May 17, 2026·14 min read

How to calculate ARPU in SQL

Sharpen SQL for your next interview

500+ SQL problems with worked solutions — joins, window functions, CTEs.

Contents:

What ARPU is and why analysts get it wrong
Formulas: ARPU, ARPPU, and the decomposition
The data model we will use
Eight SQL queries you will actually ship
Common pitfalls
Optimization tips
A Python sanity check
Related reading
FAQ

What ARPU is and why analysts get it wrong

ARPU — Average Revenue Per User — is the metric that quietly sits at the bottom of almost every monetization deck. Unit economics start with it, LTV is built on it, and investor updates lean on it whenever someone wants to show that "users are getting more valuable over time." Stripe, Netflix, DoorDash and every consumer subscription business publish some version of it. So when a PM at Notion pings you on Slack on a Sunday night with "can you pull ARPU by channel before standup?", the answer needs to be a clean SQL query, not a debate about definitions.

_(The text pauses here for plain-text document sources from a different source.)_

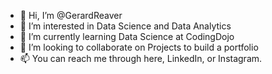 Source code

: - 👋 Hi, I’m @GerardReaver
- 👀 I’m interested in Data Science and Data Analytics
- 🌱 I’m currently learning Data Science at CodingDojo
- 💞️ I’m looking to collaborate on Projects to build a portfolio
- 📫 You can reach me through here, LinkedIn, or Instagram. 

<!---
GerardReaver/GerardReaver is a ✨ special ✨ repository because its `README.md` (this file) appears on your GitHub profile.
You can click the Preview link to take a look at your changes.
--->
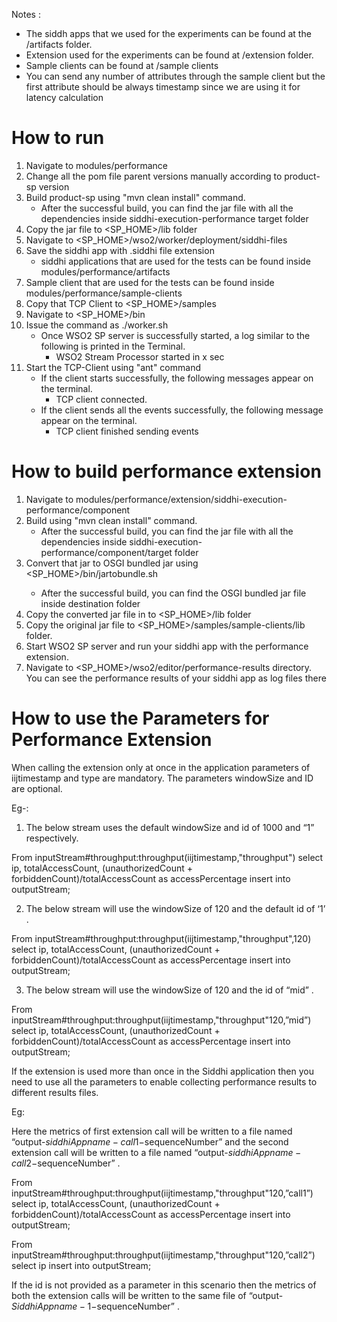 Notes :
* The siddh apps that we used for the experiments can be found at the /artifacts folder.
* Extension used for the experiments can be found at /extension folder.
* Sample clients can be found at /sample clients
* You can send any number of attributes through the sample client but the first attribute should be always timestamp
  since we are using it for latency calculation

How to run
==========

1. Navigate to modules/performance
2. Change all the pom file parent versions manually according to product-sp version
3. Build product-sp using "mvn clean install" command.
   * After the successful build, you can find the jar file with all the
     dependencies inside siddhi-execution-performance target folder
4. Copy the jar file to <SP_HOME>/lib folder
5. Navigate to <SP_HOME>/wso2/worker/deployment/siddhi-files
6. Save the siddhi app with .siddhi file extension
    * siddhi applications that are used for the tests can be found inside modules/performance/artifacts
7. Sample client that are used for the tests can be found inside modules/performance/sample-clients
8. Copy that TCP Client to <SP_HOME>/samples
9. Navigate to <SP_HOME>/bin
10. Issue the command as ./worker.sh
    * Once WSO2 SP server is successfully started, a log similar to the following is printed in the Terminal.
        * WSO2 Stream Processor started in x sec
11. Start the TCP-Client using "ant" command
    * If the client starts successfully, the following messages appear on the terminal.
        * TCP client connected.
    * If the client sends all the events successfully, the following message appear on the terminal.
        * TCP client finished sending events

How to build performance extension
==================================

1. Navigate to modules/performance/extension/siddhi-execution-performance/component
2. Build using "mvn clean install" command.
    * After the successful build, you can find the jar file with all the
     dependencies inside siddhi-execution-performance/component/target folder
3. Convert that jar to OSGI bundled jar using <SP_HOME>/bin/jartobundle.sh <source><destination> 
    * After the successful build, you can find the OSGI bundled jar file inside 
      destination folder
4. Copy the converted jar file in <destination> to <SP_HOME>/lib folder
5. Copy the original jar file to <SP_HOME>/samples/sample-clients/lib folder.
6. Start WSO2 SP server and run your siddhi app with the performance extension.
7. Navigate to <SP_HOME>/wso2/editor/performance-results directory.
   You can see the performance results of your siddhi app as log files there

How to use the Parameters for Performance Extension
===================================================

When calling the extension only at once in the application parameters of iijtimestamp and type are mandatory. The parameters windowSize and ID are optional.

Eg-:

1. The below stream uses the default windowSize and id of 1000 and “1” respectively.

From inputStream#throughput:throughput(iijtimestamp,"throughput")
select ip, totalAccessCount, (unauthorizedCount + forbiddenCount)/totalAccessCount as accessPercentage
insert into outputStream;

2. The below stream will  use the windowSize of 120 and the default id of ‘1’ .

From inputStream#throughput:throughput(iijtimestamp,"throughput",120)
select ip, totalAccessCount, (unauthorizedCount + forbiddenCount)/totalAccessCount as accessPercentage
insert into outputStream;

3. The below stream will  use the windowSize of 120 and the id of “mid” .

From inputStream#throughput:throughput(iijtimestamp,"throughput"120,”mid”)
select ip, totalAccessCount, (unauthorizedCount + forbiddenCount)/totalAccessCount as accessPercentage
insert into outputStream;


If the extension is used more than once in the Siddhi application then you need to use  all the parameters to enable collecting performance results to different results files.

Eg:

Here the metrics of first extension call will be written to  a file named “output-$siddhiAppname-call1-$sequenceNumber” and the second extension call will be written to a file named “output-$siddhiAppname-call2-$sequenceNumber” .

From inputStream#throughput:throughput(iijtimestamp,"throughput"120,”call1”)
select ip, totalAccessCount, (unauthorizedCount + forbiddenCount)/totalAccessCount as accessPercentage
insert into outputStream;

From inputStream#throughput:throughput(iijtimestamp,"throughput"120,”call2”)
select ip
insert into outputStream;

If the id is not provided as a parameter in this scenario then the metrics of both the extension calls will be written to the same file of  “output-$SiddhiAppname-1-$sequenceNumber” .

The trap is the denominator. The formula looks like a one-liner — revenue divided by users — but the word "users" hides three completely different cohorts: everyone who ever signed up, everyone who was active last month, and everyone who actually paid. Pick the wrong one and ARPU swings by a factor of five. I have seen growth dashboards at fintechs and marketplaces show three different ARPUs in the same week, all technically correct, all answering different questions.

This post walks through the SQL you need to compute ARPU and ARPPU end to end: the base monthly query, the decomposition into paying rate and average ticket, breakdowns by channel and platform, cohort ARPU, month-over-month dynamics, and the net-of-refunds version that finance actually cares about. Every query is runnable in Postgres with minor edits for Snowflake, BigQuery, or Redshift.

Formulas: ARPU, ARPPU, and the decomposition

The base definitions are simple. ARPU is total revenue divided by the total user base in the same period. ARPPU — Average Revenue Per Paying User — uses only paying users in the denominator.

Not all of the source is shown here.